Verkehrskonzept des Senats zur Fußball-WM sieht Sperrungen und weiträumige Umleitungen vor. S-Bahnen fahren rund um die Uhr

Berlin - Eine separate WM-Spur für Ehrengäste oder Funktionäre soll es zur Fußball-Weltmeisterschaft im Juni und Juli nicht geben. Dies erklärte Ralf Brodback, der Leiter der Verkehrslenkung Berlin, gestern. Nur Staatsgäste würden mit Polizeibegleitung und Ampelumschaltung Vorfahrt genießen. Und bis zu 20 000 Besucher lässt der Weltfußballverband Fifa mit einem eigenen Shuttle-Service von ihren Hotels zum Stadion bringen.

Jeder andere Ticketinhaber wird über Straßen- oder Schienennetz seinen Weg ins Olympiastadion finden müssen. Dabei soll der Schienenverkehr die Hauptlast tragen. Dies sieht das gestern vorgestellte WM-Verkehrskonzept des Senats vor. Die U-Bahnlinie U2 kann etwa 18 000 Fahrgäste in der Stunde zum Olympiastadion bringen. Die S-Bahnlinien S 75 und S 9 kommen auf knapp 30 000 Fahrgäste. Vor und nach den Spielen soll durch zusätzliche Züge ein 2,5 Minutentakt erreicht werden. In 1,5 Stunden sollen so alle Besucher weggefahren werden können. Darüber hinaus wird während des WM-Zeitraums die S-Bahn mit Ausnahme der S8 rund um die Uhr fahren, die U-Bahn soll an Spieltagen nachts fahren.

Etwas komplizierter wird die Anfahrt für WM-Besucher mit Autos. Für sie stehen auf dem Messegelände 7200 Parkplätze bereit (siehe Infokasten), von wo aus sie ebenfalls mit U- und S-Bahn zum Stadion gebracht werden – und zwar auf festgelegten Wegen je nach Sitzplatz im Stadion. So stehen die Parkplätze auf dem Hammarskjöldplatz nur für Besitzer von Karten für die Ostkurve zur Verfügung. Viel näher kommen die Besucher mit dem Auto nicht heran, denn an Spieltagen wird im Umkreis des Stadions eine „Sonderzone Verkehr“ eingerichtet.
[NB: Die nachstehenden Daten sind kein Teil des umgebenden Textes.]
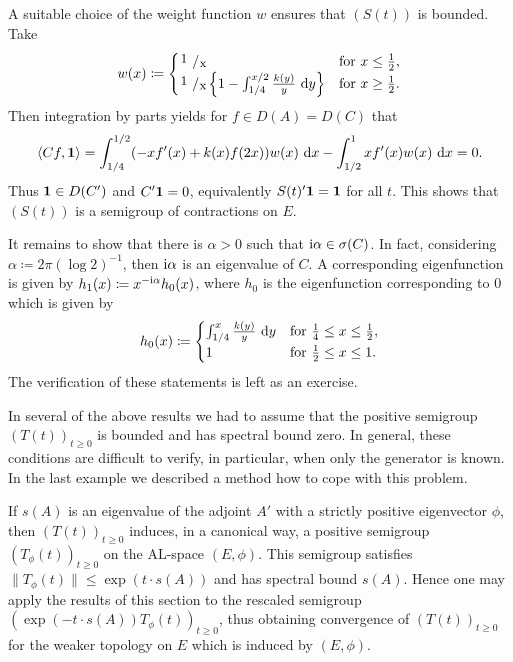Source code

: \begin{example}
A suitable choice of the weight function $w$ ensures that $(S(t))$ is bounded.
Take
\begin{equation}\label{eq:c4-2.14}
w(x) \coloneqq \begin{cases}
    \text{\sfrac{1}{x}} & \text{for } x \leq \frac{1}{2}, \\
    \text{\sfrac{1}{x}} \left\{1 - \int_{1/4}^{x/2} \frac{k(y)}{y} \, \dy \right\} & \text{for } x \geq \frac{1}{2}.
\end{cases}
\end{equation}
Then integration by parts yields for $f \in D(A) = D(C)$ that
\begin{align*}
\langle Cf,\1 \rangle = \int_{1/4}^{1/2} (-xf'(x) + k(x)f(2x))w(x) \, \dx - \int_{1/2}^{1} xf'(x)w(x) \, \dx = 0.
\end{align*}
Thus $\1 \in D(C')$ and $C'\1 = 0$, equivalently $S(t)'\1 = \1$ for all $t$.
This shows that $(S(t))$ is a semigroup of contractions on $E$.

It remains to show that there is $\alpha > 0$ such that $\im\alpha \in \sigma(C)$.
In fact, considering $\alpha \coloneqq 2\pi(\log 2)^{-1}$,  then $\im\alpha$ is an eigenvalue of\/ $C$.
A corresponding eigenfunction is given by $h_{1}(x) \coloneq  x^{-\im\alpha}h_{0}(x)$, where $h_{0}$ is the eigenfunction corresponding to $0$ which is given by
\begin{equation}\label{eq:c4-2.15}
h_{0}(x) \coloneq  \begin{cases}
    \int_{1/4}^{x} \frac{k(y)}{y} \, \dy & \text{for } \frac{1}{4} \leq x \leq \frac{1}{2}, \\
    1 & \text{for } \frac{1}{2} \leq x \leq 1.
\end{cases}
\end{equation}
The verification of these statements is left as an exercise.
\end{example}
In several of the above results we had to assume that the positive semigroup $(T(t))_{t\geq 0}$ is bounded and has spectral bound zero.
In general, these conditions are difficult to verify, in particular, when only the generator is known.
In the last example we described a method how to cope with this problem. 

If\/ $s(A)$ is an eigenvalue of the adjoint $A'$ with a strictly positive eigenvector $\phi$, then $(T(t))_{t\geq 0}$ induces, in a canonical way, a positive semigroup $(T_{\phi}(t))_{t \geq 0}$ on the AL-space $(E,\phi)$.
This semigroup satisfies $\|T_{\phi}(t)\| \leq \exp(t \cdot s(A))$ and has spectral bound $s(A)$.
Hence one may apply the results of this section to the rescaled semigroup $(\exp(-t \cdot s(A))T_{\phi}(t))_{t \geq 0}$, thus obtaining convergence of\/ $(T(t))_{t \geq 0}$ for the weaker topology on $E$ which is induced by $(E,\phi)$.

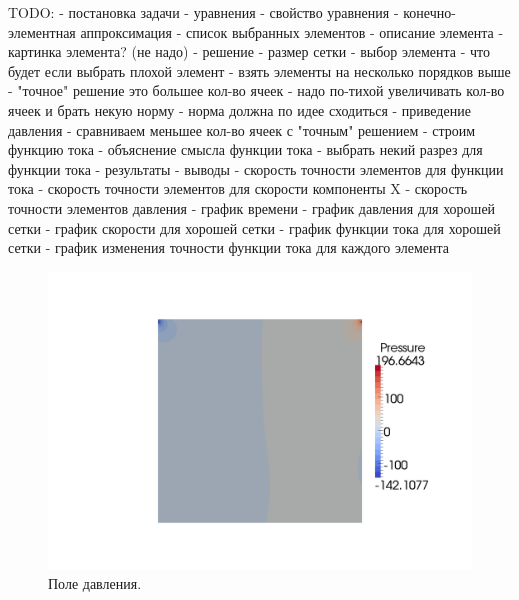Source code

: \documentclass[12pt]{article}
\begin{document}
TODO:
- постановка задачи
    - уравнения
    - свойство уравнения
    - конечно-элементная аппроксимация
    - список выбранных элементов
        - описание элемента
        - картинка элемента? (не надо)
- решение
    - размер сетки
    - выбор элемента
        - что будет если выбрать плохой элемент
        - взять элементы на несколько порядков выше
    - "точное" решение это большее кол-во ячеек
        - надо по-тихой увеличивать кол-во ячеек и брать некую норму
        - норма должна по идее сходиться
    - приведение давления
    - сравниваем меньшее кол-во ячеек с "точным" решением
    - строим функцию тока
        - объяснение смысла функции тока
        - выбрать некий разрез для функции тока
- результаты
    - выводы
        - скорость точности элементов для функции тока
        - скорость точности элементов для скорости компоненты X
        - скорость точности элементов давления
	- график времени
	- график давления для хорошей сетки
	- график скорости для хорошей сетки
	- график функции тока для хорошей сетки
	- график изменения точности функции тока для каждого элемента
	
	


\begin{figure}
\begin{center}
\includegraphics[scale=0.4]{pics/pressure}
\caption{Поле давления.}
\label{fg:pressure}
\end{center}
\end{figure}
\end{document}
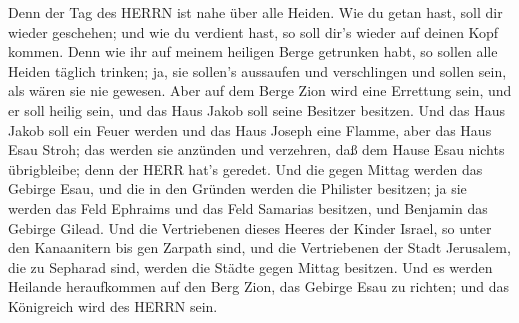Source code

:Denn der Tag des HERRN ist nahe über alle Heiden. Wie du getan hast,
soll dir wieder geschehen; und wie du verdient hast, so soll dir's
wieder auf deinen Kopf kommen.  Denn wie ihr auf meinem
heiligen Berge getrunken habt, so sollen alle Heiden täglich trinken;
ja, sie sollen's aussaufen und verschlingen und sollen sein, als wären
sie nie gewesen.  Aber auf dem Berge Zion wird eine
Errettung sein, und er soll heilig sein, und das Haus Jakob soll seine
Besitzer besitzen.  Und das Haus Jakob soll ein Feuer
werden und das Haus Joseph eine Flamme, aber das Haus Esau Stroh; das
werden sie anzünden und verzehren, daß dem Hause Esau nichts
übrigbleibe; denn der HERR hat's geredet.  Und die gegen
Mittag werden das Gebirge Esau, und die in den Gründen werden die
Philister besitzen; ja sie werden das Feld Ephraims und das Feld
Samarias besitzen, und Benjamin das Gebirge Gilead.  Und
die Vertriebenen dieses Heeres der Kinder Israel, so unter den
Kanaanitern bis gen Zarpath sind, und die Vertriebenen der Stadt
Jerusalem, die zu Sepharad sind, werden die Städte gegen Mittag
besitzen.  Und es werden Heilande heraufkommen auf den Berg
Zion, das Gebirge Esau zu richten; und das Königreich wird des HERRN
sein.
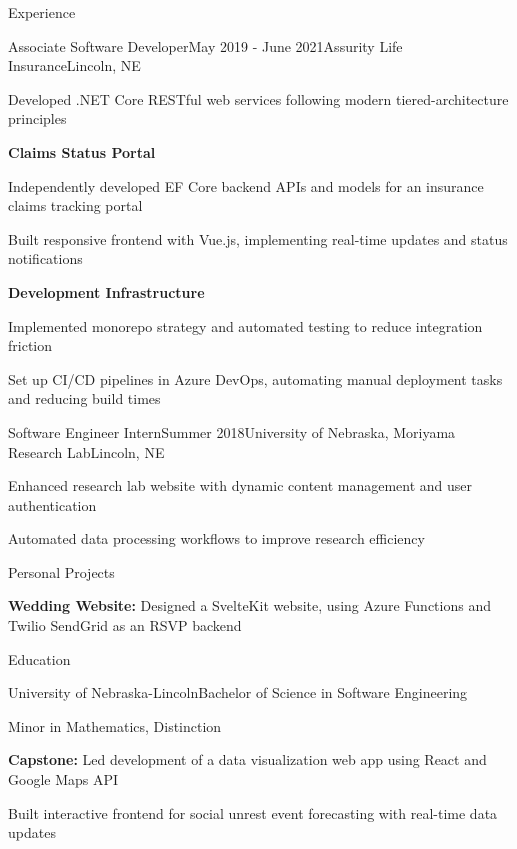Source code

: \documentclass[
	10pt, %
]{article} %
\begin{document}
\begin{rSection}{Experience}
	\sectionSep

	\begin{rSubsection}{Associate Software Developer}{May 2019 - June 2021}{Assurity Life Insurance}{Lincoln, NE}
		\item[] Developed .NET Core RESTful web services following modern tiered-architecture principles
		\item[--] \textbf{Claims Status Portal}
		\item Independently developed EF Core backend APIs and models for an insurance claims tracking portal
		\item Built responsive frontend with Vue.js, implementing real-time updates and status notifications
		\item[--] \textbf{Development Infrastructure}
		\item Implemented monorepo strategy and automated testing to reduce integration friction
		\item Set up CI/CD pipelines in Azure DevOps, automating manual deployment tasks and reducing build times
	\end{rSubsection}

	\sectionSep

	\begin{rSubsection}{Software Engineer Intern}{Summer 2018}{University of Nebraska, Moriyama Research Lab}{Lincoln, NE}
		\item Enhanced research lab website with dynamic content management and user authentication
		\item Automated data processing workflows to improve research efficiency
	\end{rSubsection}

\end{rSection}

\begin{rSection}{Personal Projects}

	\begin{rSubsection}{}{}{}{}
		\item[--] \textbf{Wedding Website:} Designed a SvelteKit website, using Azure Functions and Twilio SendGrid as an RSVP backend
	\end{rSubsection}

\end{rSection}

\begin{rSection}{Education}
	\begin{rSubsection}{University of Nebraska-Lincoln}{}{Bachelor of Science in Software Engineering}{}
		\item[] Minor in Mathematics, Distinction
		\item[--] \textbf{Capstone:} Led development of a data visualization web app using React and Google Maps API
		\item Built interactive frontend for social unrest event forecasting with real-time data updates
	\end{rSubsection}
\end{rSection}
\end{document}
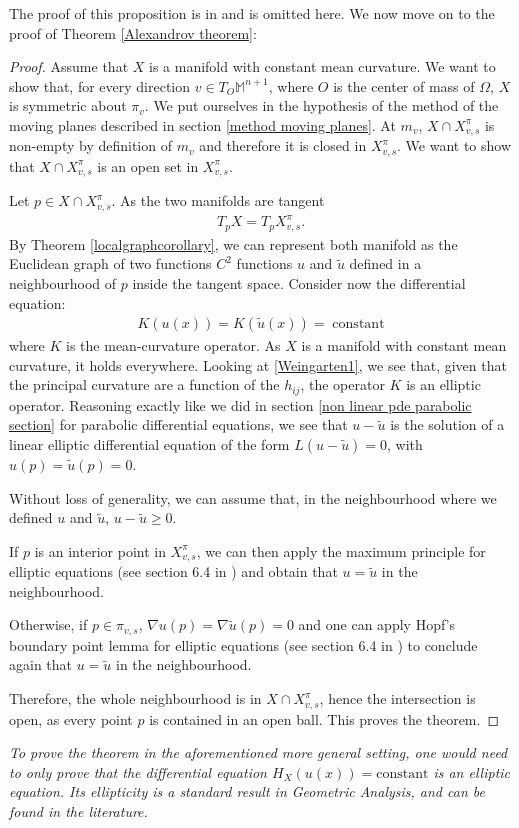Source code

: The proof of this proposition is in \cite{italiani} and is omitted here. We now move on to the proof of Theorem \ref{Alexandrov theorem}:
\begin{proof}
	Assume that $X$ is a manifold with constant mean curvature. 
	We want to show that, for every direction $v\in T_O\mathbb{M}^{n+1}$, where $O$ is the center of mass of $\Omega$, $X$ is symmetric about $\pi_v$. We put ourselves in the hypothesis of the method of the moving planes described in section \ref{method moving planes}. At $m_v$, $X \cap X_{v, s}^\pi$ is non-empty by definition of $m_v$ and therefore it is closed in $X_{v, s}^\pi$. We want to show that  $X \cap X_{v, s}^\pi$ is an open set in $X_{v, s}^\pi$. 
	
	Let $p\in X\cap X_{v, s}^\pi$. As the two manifolds are tangent
	\begin{align*}
		T_p X=T_p X_{v, s}^\pi.
	\end{align*} By Theorem \ref{localgraphcorollary}, we can represent both manifold as the Euclidean graph of two functions $C^2$ functions $u$ and $\tilde{u}$ defined in a neighbourhood of $p$ inside the tangent space. Consider now the differential equation: 
	\begin{align*}
		K(u(x))=K(\tilde{u}(x))=\;\mathrm{constant} 
	\end{align*}
	where $K$ is the mean-curvature operator. As $X$ is a manifold with constant mean curvature, it holds everywhere. 
	Looking at \ref{Weingarten1}, we see that, given that the principal curvature are a function of the $h_{ij}$, the operator $K$ is an elliptic operator. Reasoning exactly like we did in section \ref{non linear pde parabolic section} for parabolic differential equations, we see that $u-\tilde{u}$ is the solution of a linear elliptic differential equation of the form $L (u-\tilde{u})=0$, with $u(p)=\tilde{u}(p)=0$. 
	
	Without loss of generality, we can assume that, in the neighbourhood where we defined $u$ and $\tilde{u}$, $u-\tilde{u}\geq 0$. 
	
	If $p$ is an interior point in $X_{v, s}^\pi$, we can then apply the maximum principle for elliptic equations (see section 6.4 in \cite{Evans}) and obtain that  $u=\tilde{u}$ in the neighbourhood. 
	
	Otherwise, if $p\in\pi_{v,s}$, $\nabla u (p)=\nabla \tilde{u} (p)=0$ and one can apply Hopf's boundary point lemma for elliptic equations (see section 6.4 in \cite{Evans}) to conclude again that $u=\tilde{u}$ in the neighbourhood.
	
	Therefore, the whole neighbourhood is in $X\cap X_{v, s}^\pi$, hence the intersection is open, as every point $p$ is contained in an open ball. This proves the theorem. 	
\end{proof}

\begin{oss}
	\em To prove the theorem in the aforementioned more general setting, one would need to only prove that the differential equation $H_X(u(x))= \mathrm{constant}$ is an elliptic equation. Its ellipticity is a standard result in Geometric Analysis, and can be found in the literature. 
\end{oss}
Von zehn bis 24 Uhr kommen dann nur noch Anwohner mit Vignetten, deren Gäste, Gewerbetreibende, Einsatzkräfte, Taxen und Fahrräder in die Wohngebiete rund um das Stadion. Für Fahrräder sind am Olympiastadion 700 Abstellplätze vorgesehen. In einer ersten Stellungnahme kritisierte die Industrie- und Handelskammer Berlin die Sonderzone als „wirtschaftsfeindlich“ und schlägt beispielsweise vor, über Pfandmarken Gewerbekunden den Zugang zu den Gebieten zu ermöglichen.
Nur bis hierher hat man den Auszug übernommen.